== Task brief ==
Some lines in the data below hold the string "останова". Report how many, as a bare number.

::::::::

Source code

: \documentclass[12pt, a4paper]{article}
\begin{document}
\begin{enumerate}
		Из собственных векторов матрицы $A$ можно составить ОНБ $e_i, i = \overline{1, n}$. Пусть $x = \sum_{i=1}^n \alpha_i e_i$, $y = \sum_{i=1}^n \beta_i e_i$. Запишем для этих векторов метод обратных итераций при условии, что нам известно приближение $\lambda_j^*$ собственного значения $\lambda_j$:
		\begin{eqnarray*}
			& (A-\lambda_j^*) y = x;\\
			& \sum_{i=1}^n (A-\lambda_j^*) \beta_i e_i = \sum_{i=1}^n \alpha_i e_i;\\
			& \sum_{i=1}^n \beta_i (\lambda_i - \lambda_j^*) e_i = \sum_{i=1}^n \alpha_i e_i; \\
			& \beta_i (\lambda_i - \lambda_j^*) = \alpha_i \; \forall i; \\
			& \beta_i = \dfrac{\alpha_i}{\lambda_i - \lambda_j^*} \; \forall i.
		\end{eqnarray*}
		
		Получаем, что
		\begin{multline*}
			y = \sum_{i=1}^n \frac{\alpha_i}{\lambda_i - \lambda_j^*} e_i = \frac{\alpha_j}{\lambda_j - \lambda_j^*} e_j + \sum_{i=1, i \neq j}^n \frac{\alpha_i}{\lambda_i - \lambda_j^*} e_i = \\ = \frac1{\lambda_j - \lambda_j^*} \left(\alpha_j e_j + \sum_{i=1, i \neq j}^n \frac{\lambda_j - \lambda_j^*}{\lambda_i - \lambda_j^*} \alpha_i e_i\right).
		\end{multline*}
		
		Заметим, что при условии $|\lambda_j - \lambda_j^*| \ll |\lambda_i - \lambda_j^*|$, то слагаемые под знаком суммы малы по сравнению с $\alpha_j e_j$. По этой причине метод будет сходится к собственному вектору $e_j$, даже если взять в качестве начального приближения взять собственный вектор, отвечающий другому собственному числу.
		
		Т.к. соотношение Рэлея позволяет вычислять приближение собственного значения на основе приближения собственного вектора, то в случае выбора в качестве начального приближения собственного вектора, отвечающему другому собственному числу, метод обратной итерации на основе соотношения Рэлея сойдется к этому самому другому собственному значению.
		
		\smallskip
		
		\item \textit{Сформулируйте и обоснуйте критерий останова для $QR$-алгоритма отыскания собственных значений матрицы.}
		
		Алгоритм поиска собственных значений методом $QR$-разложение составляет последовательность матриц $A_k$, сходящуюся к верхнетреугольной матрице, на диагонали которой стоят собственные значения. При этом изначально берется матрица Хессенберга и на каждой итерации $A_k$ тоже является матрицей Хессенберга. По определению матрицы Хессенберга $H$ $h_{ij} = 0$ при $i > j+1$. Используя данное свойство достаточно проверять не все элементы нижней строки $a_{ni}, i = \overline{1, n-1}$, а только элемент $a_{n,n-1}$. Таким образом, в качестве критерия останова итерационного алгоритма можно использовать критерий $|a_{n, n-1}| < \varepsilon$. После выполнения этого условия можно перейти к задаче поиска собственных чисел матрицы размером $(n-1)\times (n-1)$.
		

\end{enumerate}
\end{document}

::::::::

== Worked solution ==
2